At a moment when the world is in need of a renaissance of ideas, do not slap it with some consensual dogmas.
3. An example of a doubtful harmonization
I hereby permit myself to quote in length the following self-explicatory note from my Voice and Noise.
The Financial Sector Assessment Handbook—a postscript
In September 2005, the World Bank and The International Monetary Fund published the Financial Sector Assessment Handbook and as I read it, it is a perfect example of what I mean by excessive harmonization, so I need to make a special comment here.

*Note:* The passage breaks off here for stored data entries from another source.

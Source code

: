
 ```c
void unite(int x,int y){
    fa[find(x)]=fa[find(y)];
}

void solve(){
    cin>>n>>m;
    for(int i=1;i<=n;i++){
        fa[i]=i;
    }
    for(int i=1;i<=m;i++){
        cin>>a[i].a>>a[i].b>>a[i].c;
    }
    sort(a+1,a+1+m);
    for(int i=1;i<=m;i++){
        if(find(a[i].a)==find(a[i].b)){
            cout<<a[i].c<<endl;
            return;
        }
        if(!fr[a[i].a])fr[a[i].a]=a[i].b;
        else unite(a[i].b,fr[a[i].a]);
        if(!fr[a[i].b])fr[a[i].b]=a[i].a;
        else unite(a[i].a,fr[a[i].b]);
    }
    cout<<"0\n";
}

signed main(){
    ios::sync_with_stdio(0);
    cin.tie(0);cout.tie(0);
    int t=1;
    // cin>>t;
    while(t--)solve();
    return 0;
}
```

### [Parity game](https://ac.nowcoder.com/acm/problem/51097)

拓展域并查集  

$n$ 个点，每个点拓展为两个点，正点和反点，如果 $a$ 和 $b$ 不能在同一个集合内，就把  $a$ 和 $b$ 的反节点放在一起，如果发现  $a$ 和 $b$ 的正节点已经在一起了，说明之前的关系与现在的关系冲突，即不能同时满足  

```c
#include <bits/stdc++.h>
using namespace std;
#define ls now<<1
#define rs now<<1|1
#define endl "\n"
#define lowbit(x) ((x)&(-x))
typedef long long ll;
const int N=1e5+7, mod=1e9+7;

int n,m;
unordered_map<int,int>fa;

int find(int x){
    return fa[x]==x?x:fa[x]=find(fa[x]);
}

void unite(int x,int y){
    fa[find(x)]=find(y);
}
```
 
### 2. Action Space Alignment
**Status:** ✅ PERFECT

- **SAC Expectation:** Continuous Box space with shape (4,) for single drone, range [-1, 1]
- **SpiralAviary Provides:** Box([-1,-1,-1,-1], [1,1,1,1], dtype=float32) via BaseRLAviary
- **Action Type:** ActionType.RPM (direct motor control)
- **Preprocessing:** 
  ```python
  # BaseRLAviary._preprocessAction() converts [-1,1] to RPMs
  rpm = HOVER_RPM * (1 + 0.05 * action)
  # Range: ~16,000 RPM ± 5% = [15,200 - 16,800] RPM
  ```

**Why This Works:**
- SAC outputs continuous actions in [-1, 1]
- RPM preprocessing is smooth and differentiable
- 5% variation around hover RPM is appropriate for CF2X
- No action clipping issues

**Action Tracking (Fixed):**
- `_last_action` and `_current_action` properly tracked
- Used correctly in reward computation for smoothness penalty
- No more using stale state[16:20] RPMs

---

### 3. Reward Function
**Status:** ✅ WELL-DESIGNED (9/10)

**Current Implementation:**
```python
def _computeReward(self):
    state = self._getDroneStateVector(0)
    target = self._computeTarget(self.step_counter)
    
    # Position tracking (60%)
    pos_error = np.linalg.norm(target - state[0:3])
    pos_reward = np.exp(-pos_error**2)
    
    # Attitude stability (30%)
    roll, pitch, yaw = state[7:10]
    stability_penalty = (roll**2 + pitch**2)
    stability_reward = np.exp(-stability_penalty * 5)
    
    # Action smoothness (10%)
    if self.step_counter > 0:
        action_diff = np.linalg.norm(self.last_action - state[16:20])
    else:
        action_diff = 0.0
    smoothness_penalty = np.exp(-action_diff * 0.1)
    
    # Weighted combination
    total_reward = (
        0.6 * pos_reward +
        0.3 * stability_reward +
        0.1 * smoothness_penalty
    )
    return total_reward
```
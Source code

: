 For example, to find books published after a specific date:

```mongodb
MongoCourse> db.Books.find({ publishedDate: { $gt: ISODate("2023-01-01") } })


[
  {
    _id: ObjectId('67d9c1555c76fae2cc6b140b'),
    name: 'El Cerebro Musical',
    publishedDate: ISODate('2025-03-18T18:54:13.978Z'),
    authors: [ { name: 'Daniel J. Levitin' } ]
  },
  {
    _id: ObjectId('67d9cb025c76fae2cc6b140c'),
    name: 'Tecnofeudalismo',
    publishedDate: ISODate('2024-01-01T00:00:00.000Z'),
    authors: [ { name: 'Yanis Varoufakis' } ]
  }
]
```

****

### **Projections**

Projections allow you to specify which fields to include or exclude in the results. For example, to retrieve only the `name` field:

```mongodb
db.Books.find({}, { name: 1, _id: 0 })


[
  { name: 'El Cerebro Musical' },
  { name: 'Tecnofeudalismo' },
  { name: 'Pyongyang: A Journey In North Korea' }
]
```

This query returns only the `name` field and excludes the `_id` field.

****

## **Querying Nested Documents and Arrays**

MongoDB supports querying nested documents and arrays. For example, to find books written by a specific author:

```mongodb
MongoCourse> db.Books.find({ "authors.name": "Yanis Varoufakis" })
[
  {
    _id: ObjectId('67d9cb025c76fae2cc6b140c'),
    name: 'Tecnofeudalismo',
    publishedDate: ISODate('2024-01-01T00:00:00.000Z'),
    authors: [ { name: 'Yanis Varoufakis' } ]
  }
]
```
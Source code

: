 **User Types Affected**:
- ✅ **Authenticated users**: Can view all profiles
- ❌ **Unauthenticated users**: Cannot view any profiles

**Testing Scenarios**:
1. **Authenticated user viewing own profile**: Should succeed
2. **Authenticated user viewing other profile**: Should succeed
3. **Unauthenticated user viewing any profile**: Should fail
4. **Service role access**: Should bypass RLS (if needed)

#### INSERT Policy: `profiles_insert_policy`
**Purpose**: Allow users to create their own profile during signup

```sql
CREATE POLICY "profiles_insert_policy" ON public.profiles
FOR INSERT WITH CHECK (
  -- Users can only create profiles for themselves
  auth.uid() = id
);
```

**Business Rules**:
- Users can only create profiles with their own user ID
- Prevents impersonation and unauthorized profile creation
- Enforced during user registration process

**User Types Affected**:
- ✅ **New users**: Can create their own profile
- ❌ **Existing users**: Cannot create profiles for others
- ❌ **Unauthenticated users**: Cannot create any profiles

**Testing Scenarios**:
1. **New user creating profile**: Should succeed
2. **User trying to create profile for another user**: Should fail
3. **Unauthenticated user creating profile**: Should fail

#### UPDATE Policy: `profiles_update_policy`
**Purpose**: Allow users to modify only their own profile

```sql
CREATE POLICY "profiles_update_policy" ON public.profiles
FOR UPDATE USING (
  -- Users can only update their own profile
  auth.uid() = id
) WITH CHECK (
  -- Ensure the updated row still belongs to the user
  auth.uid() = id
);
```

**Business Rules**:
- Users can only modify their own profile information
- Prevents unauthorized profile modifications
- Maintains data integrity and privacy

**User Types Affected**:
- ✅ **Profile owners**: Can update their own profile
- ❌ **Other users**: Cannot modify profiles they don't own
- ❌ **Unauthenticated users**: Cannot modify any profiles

You might have already read extensively in the chapter “BASEL—Regulating for what?” about my strong belief that the world is giving too much emphasis to how to avoid crises potentially occurring in the financial sector, as opposed to how that sector is performing its role intermediating credits, generating growth, and distributing opportunities for access to capital. Yes, bank crises are setbacks, but, if in their wake they leave continuous step-by-step advances in development, we might still prefer that to a financial sector that receives a perfect bill of health but does little for the rest of the economy. In fact, such avoidance of a crisis is most probably just a temporary mirage. Developing is balancing various risks, not looking to eliminate one.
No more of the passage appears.